Conventional strain gauge sensors may serve as transducers 136 to provide a measurable reference, e.g. 4-20mA current, proportional to the mechanical fluid pressure present at the coupling point, i.e. P(t), by being directly coupled to the drilling fluid flow. Alternatively, such strain gauges could be employed to measure the strains that the rig"s plumbing undergoes when a mud pulse is present and/or absent. Examples of manufacturers of said sensors include but not limited to Honeywell and Rosemount (Emerson Electric affiliated).

Alternatively, as shown in Fig. 1, transducers 136 may respond to the temporal derivative of the pressure signal at each coupling point, i.e., dP(t)/dt, or the derivative of a

commensurate strain in the plumbing that is proportional to the pressure signal derivative. For the former measurement, direct coupling of the transducer to the fluid flow can be used. For the latter, the transducer can be coupled to the surface of a tubular in the drill rig"s plumbing (e.g., feed pipe 126). In the illustrated embodiment, transducers 136 each include an optical fiber winding on the feed pipe to measure the strains via small changes in the feed pipe dimensions.
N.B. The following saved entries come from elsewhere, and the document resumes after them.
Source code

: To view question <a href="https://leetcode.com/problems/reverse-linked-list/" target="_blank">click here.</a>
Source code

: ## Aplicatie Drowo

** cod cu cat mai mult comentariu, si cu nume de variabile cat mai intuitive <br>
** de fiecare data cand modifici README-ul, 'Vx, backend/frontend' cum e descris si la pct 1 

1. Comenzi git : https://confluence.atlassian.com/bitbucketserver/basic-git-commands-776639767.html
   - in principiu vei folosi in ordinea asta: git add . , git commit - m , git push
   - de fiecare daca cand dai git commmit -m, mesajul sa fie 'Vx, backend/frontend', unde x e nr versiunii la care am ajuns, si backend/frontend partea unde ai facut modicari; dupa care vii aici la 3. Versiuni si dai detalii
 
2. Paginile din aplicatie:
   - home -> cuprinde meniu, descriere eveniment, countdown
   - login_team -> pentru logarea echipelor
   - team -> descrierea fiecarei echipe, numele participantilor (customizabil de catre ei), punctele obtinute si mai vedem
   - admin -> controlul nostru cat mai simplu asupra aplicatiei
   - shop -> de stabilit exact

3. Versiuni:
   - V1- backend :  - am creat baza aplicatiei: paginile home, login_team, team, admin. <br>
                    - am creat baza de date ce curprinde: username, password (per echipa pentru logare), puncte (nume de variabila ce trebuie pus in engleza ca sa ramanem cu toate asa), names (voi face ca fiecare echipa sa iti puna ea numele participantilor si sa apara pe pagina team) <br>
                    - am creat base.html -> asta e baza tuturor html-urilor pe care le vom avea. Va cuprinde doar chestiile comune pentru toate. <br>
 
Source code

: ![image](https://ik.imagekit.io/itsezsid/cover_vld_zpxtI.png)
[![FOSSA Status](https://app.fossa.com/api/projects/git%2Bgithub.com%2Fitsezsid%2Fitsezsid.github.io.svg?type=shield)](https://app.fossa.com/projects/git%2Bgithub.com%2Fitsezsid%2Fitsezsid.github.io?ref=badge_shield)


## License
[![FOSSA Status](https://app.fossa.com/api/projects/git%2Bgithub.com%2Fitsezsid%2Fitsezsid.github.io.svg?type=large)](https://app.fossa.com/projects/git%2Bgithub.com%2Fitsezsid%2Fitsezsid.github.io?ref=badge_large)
Despite the presence of pulsation dampener 134, the measurements of transducers 136 include a significant pump noise component. Accordingly, system 140 includes a pump filter that targets the cyclostationary noise generated by the pump strokes. Fig. 3 A shows an illustrative pressure variation P(t) that might be present within a feed pipe fluid flow carrying a mud pulse telemetry signal. Fig. 3B shows an illustrative pump noise component of this pressure variation. Notably, this pump noise component is the primary source of pressure variation, but it has a regular cyclostationary character that enables accurate estimation. Fig. 3C shows the difference between the illustrative pressure variation and the illustrative pump noise component. The pressure variation in this illustrative difference is primarily the mud pulse telemetry signal.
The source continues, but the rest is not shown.